Kenneth Drozd, senior meteorologist with the NWS, along with fellow meteorologist Tim Shy, were in town conducting the second SkyWarn class of the year in Portales. The NWS class certifies severe weather spotters to act as eyes and ears on the ground when weather conditions turn bad.
“I think we’ve always had a tremendous response,” Drozd said of participation on the High Plains. “Folks in the eastern part of the state are more intuned to the threat of severe weather.”
Wednesday’s class at Becky Sharp Auditorium at Eastern New Mexico University was held at the specific request of the Greyhound Amateur Radio Club. The audience was mostly club members and ENMU staff.
According to Roosevelt County Emergency Preparedness Coordinator Keith Wattenbarger, Roosevelt County has had 37 people take the class this year, down just slightly from 49 in 2007, following the tornado in March that hit a Roosevelt County dairy and killed two people in Clovis.
Drozd said he figures 100-120 have taken the class in Roosevelt and Curry counties this year. He says it doesn’t have to be just emergency personnel taking the class, citizens with no formal emergency training are welcome.
“The more eyes and ears we have out there, the better,” Drozd said. “It’s a chance to actually save lives.”

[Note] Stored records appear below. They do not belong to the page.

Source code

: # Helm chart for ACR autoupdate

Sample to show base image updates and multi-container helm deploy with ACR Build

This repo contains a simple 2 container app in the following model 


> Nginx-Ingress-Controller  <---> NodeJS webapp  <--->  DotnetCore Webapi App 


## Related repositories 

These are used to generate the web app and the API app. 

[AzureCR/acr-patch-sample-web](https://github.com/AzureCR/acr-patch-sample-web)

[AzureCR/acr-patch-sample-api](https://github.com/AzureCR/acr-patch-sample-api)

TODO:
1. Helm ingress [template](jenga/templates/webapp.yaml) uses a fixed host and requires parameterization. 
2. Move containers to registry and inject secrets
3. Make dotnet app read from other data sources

Wattenbarger credits a well-trained network of spotters working in southern Roosevelt County with helping get early warning out on the 2007 tornado that hit Clovis.
“Because Paul Luscombe (Dora fire chief) and his volunteers had the training, we were able to start tracking that storm very early,” Wattenbarger said.
He said good spotting is also important to keep people from taking action unnecessarily. He said he is focusing his efforts onqualifying all tornado spots and developing a very clear protocol for activating the new sirens or the mass notification system that have recently been installed in Roosevelt County.
During the class Drozd and Shy focused on properly identifying the types of storms and the stages of development for severe storms.
Shy said that in New Mexico, radar coverage isn’t as good as the NWS would like it to be and spotters play an important part in getting the word out early and providing credibility to what forecasters are seeing on radar.
Shy said a weather phenomenon called downbursts are often mistaken for tornadoes. He said a downburst, which is caused by a rapid cooling of air in a cloud, resulting in a sudden dropping of the air, can generate winds as strong as some tornadoes. But he said they’re not tornadoes and making people understand that is often hard.
“There should be no shame in having your home destroyed by a downburst,” Shy said laughing.
Shy said things have changed greatly since he came to the NWS in 2001. Today, through the NWS Web site, residents can get the same radar information that the forecasters in his office look at in real time, along with continuous updates.